State violence was never questioned by the citizens. They accepted in silence and went onto enjoy the peace of the aftermath, gullibly swallowing the fibs of its necessity, ignoring altogether the irresponsibility in governance that laid the foundations for these uprisings. That we were generating educated youth without employment opportunity, or we were unwilling to devolve a small amount of power to allow local decision-making in return for global loyalty and citizenship, were never subjects of critical appraisal. 

The inability and unwillingness for introspection is what held back Sri Lanka from moving forward, despite the tremendous advances in education and health achieved in the years immediately following independence.

Those were the thoughts of my friend, the Sri Lankan Tamil fellow Sivapuranam Thevaram, my regular drinking partner, when he travelled to London yesterday to see a film. We also have another drinker, Polgahawela Aarachchige Don Soloman Rathmana Thanthiriya Bandarawela, Pol for short. He is Sinhalese, but this not why we have reduced drinking sessions with him. Pol’s admiration for the Sri Lankan President Nandasena Gotabaya Rajapaksa, portraying him as an “action man” annoys us. We return the favour by asking our version of that famous question, which, spoken with the right Sri Lankan intonation is not a question, but a dismissive statement: 

“Who is Nandasena?”

Today, it was just the two of us with our rounds of Peroni. 

The film Thevaram went to see, Single Tumbler, is by Sivamohan Sumathy, Professor of English at the University of Peradeniya. It was screened as part of a South India film festival running in London. Thevaram’s previous Tamil film was Shobasakti’s Dheepan in 2015 (read that experience here). 

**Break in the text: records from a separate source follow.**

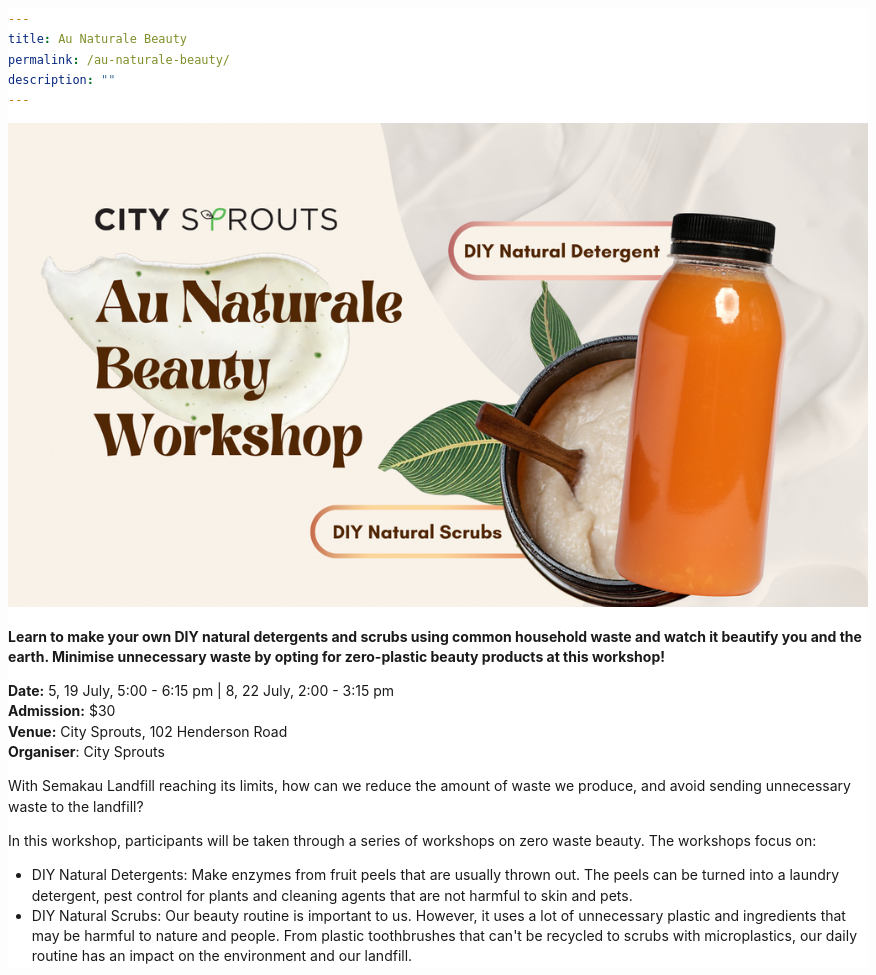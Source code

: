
 ```yaml
---
title: Au Naturale Beauty
permalink: /au-naturale-beauty/
description: ""
---
```

![All Naturale Beauty](/images/Workshop%20&amp;%20Talks/cs_anb_2.png)

**Learn to make your own DIY natural detergents and scrubs using common household waste and watch it beautify you and the earth. Minimise unnecessary waste by opting for zero-plastic beauty products at this workshop!**

**Date:** 5, 19 July, 5:00 - 6:15 pm | 8, 22 July, 2:00 - 3:15 pm<br>
**Admission:** $30<br>
**Venue:** City Sprouts, 102 Henderson Road<br>
**Organiser**: City Sprouts

With Semakau Landfill reaching its limits, how can we reduce the amount of waste we produce, and avoid sending unnecessary waste to the landfill? 

In this workshop, participants will be taken through a series of workshops on zero waste beauty. The workshops focus on:

- DIY Natural Detergents: Make enzymes from fruit peels that are usually thrown out. The peels can be turned into a laundry detergent, pest control for plants and cleaning agents that are not harmful to skin and pets.
- DIY Natural Scrubs: Our beauty routine is important to us. However, it uses a lot of unnecessary plastic and ingredients that may be harmful to nature and people. From plastic toothbrushes that can't be recycled to scrubs with microplastics, our daily routine has an impact on the environment and our landfill.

Being the first to arrive, Thevaram took his seat numbered X42. Despite the theatre being empty, a young lady, the second to arrive, took X44. British adherence to rules. You might have observed, a single Brit waiting for his bus would stand in an orderly queue of one! Thevaram and the lady started a conversation and the mood very rapidly changed to a Sri Lankan setting. With a few introductory phrases exchanged with a touch of characteristically Sri Lankan inquisitiveness, they figured out they lived within a few hundred yards in Bridgetown and were alumni of the university there. The event organizers also reinforced that Sri Lankan atmosphere by starting 20 minutes late. The host placed two chairs on the stage promising a discussion afterwards, but that did not happen.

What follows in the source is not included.